The team of researchers developing the specifications for Ethereum 2.0 has announced they've frozen the spec for the network's initial phase. This means, barring any show-stopping bugs, the various client teams working on implementations of the "Phase 0" spec now have a stable target to build toward and test against. If all goes well, we might see a launch of the new Proof-of-Stake network as soon as the first quarter of 2020. The network will be independent of the current 1.0 chain, but users will be able to migrate their ETH to the 2.0 chain and stake it for a reward. The "Beacon Chain" may also be used to finalize blocks on ETH 1.0. Link.
The news of the spec freeze was welcomed by various client implementors. Of the 7+ teams known to be working on ETH 2.0 clients, none seems further along today than Prysmatic Labs. Their client, which is written in Go, already has testnet. Now that implementors are no-longer trying to a hit moving target, it's only a matter of time before a multi-client network is launched. Link.
Among the other client implementations, two stand out for making good progress. First, there's Nimbus, which is written in Nim, and is under development by the team at Status. Second, there's Lighthouse, written in Rust, lead by the Sigma Prime team. Those two clients recently ran a test showing they could talk to each other over a peer-to-peer network. With the spec frozen, it will be interesting to see which of these clients achieves a testnet first, and how long until mult-client testnets are in operation. Link.
My posture towards ETH 2.0 has long been that of a hopeful skeptic. I want it to work. Its success would be a huge boon toward building a more decentralized world. I have enormous respect for the researchers creating the specs and the developers implementing the clients. But I also have a healthy appreciation for everything that could go wrong. It's an extremely ambitious project attempting more than one completely unprecedented feat. Its realization is far from a fait accompli.
So how does this latest milestone, the Phase 0 spec freeze, move the needle?
Certainly it's an important and impressive occasion. An enormous amount of work went toward getting to this point. My guess is we'll see client development accelerate significantly without teams having to worry about churn in the underlying spec. I'm hoping we'll see multi-client testnets in a matter of months, and while I doubt we'll see the mainnet launch during Q1 2020, as currently planned, having it launch sometime in 2020 seems within reach.
It's also critical to remember, though, that this is just the beginning for Ethereum 2.0. For one, it's literally only the first of three phases. In Phase 0, the functionality of the new network will be extremely limited, and a large amount of complex work will be needed to achieve the grand plans of Phase 1 and Phase 2.
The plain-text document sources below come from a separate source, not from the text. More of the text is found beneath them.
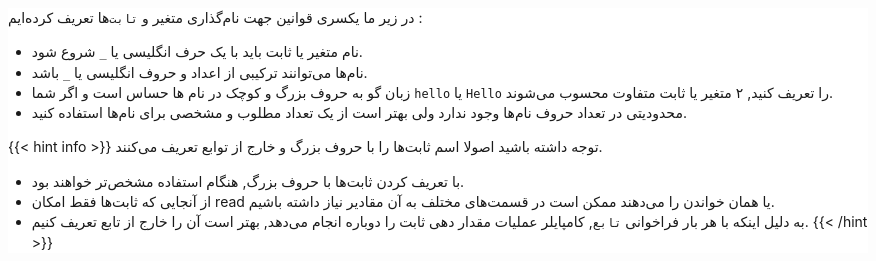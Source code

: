 در زیر ما یکسری قوانین جهت نام‌گذاری متغیر و `تابت`‌ها تعریف کرده‌ایم :

- نام متغیر یا ثابت باید با یک حرف انگلیسی یا `_`   شروع شود.
- نام‌ها می‌توانند ترکیبی از اعداد و حروف انگلیسی یا `_` باشد.
- زبان گو به حروف بزرگ و کوچک در نام ها حساس است و اگر شما `hello` یا `Hello` را تعریف کنید, ۲ متغیر یا ثابت متفاوت محسوب می‌شوند.
- محدودیتی در تعداد حروف نام‌ها وجود ندارد ولی بهتر است از یک تعداد مطلوب و مشخصی برای نام‌ها استفاده کنید.

{{< hint info >}}
توجه داشته باشید اصولا اسم ثابت‌ها را با حروف بزرگ و خارج از توابع تعریف می‌کنند.
- با تعریف کردن ثابت‌ها با حروف بزرگ, هنگام استفاده مشخص‌تر خواهند بود.
- از آنجایی که ثابت‌ها فقط امکان read یا همان خواندن را می‌دهند ممکن است در قسمت‌های مختلف به آن مقادیر نیاز داشته باشیم.
- به دلیل اینکه با هر بار فراخوانی `تابع`, کامپایلر عملیات مقدار دهی ثابت را دوباره انجام می‌دهد, بهتر است آن را خارج از تابع تعریف کنیم.
{{< /hint >}}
More importantly, though, we must remember that even when Phase 2 launches-- assuming, of course, that we get there-- the network will still have much left to prove. Can the new Proof-of-Stake algorithm remain decentralized in a highly adversarial environment? Can and will high profile projects migrate from the ETH 1.0 chain? How well will lateral scaling actually work out in practice? Will most activity accrue to a few special shards, where critical smart contracts are deployed, thereby negating most of the scaling benefits of a parallelized system? All of these are open questions that can't really be answered until the network is rolled out and running for years.
Overall, I'm heartened by this latest landmark, but I'm also not getting overly excited. As a hopeful skeptic, I recognize the vast majority of the journey still lies ahead. There are many dangers still to navigate, many places where the trail might be lost. I'm rooting for Ethereum 2.0 to succeed. No matter what happens, though, the odyssey ahead is bound to be exciting. Onward!
540. The number of BTC locked (custodially) as collateral for WBTC ERC-20 tokens, which can be used on the Ethereum network. This number is up sharply in the last month. Interestingly, it's now more than half the Bitcoin locked as liquidity on the Lightning network, which has dropped below 1,000 BTC after peaking at 1,100. File this under: comparisons that aren't exactly fair but are interesting nonetheless. Link.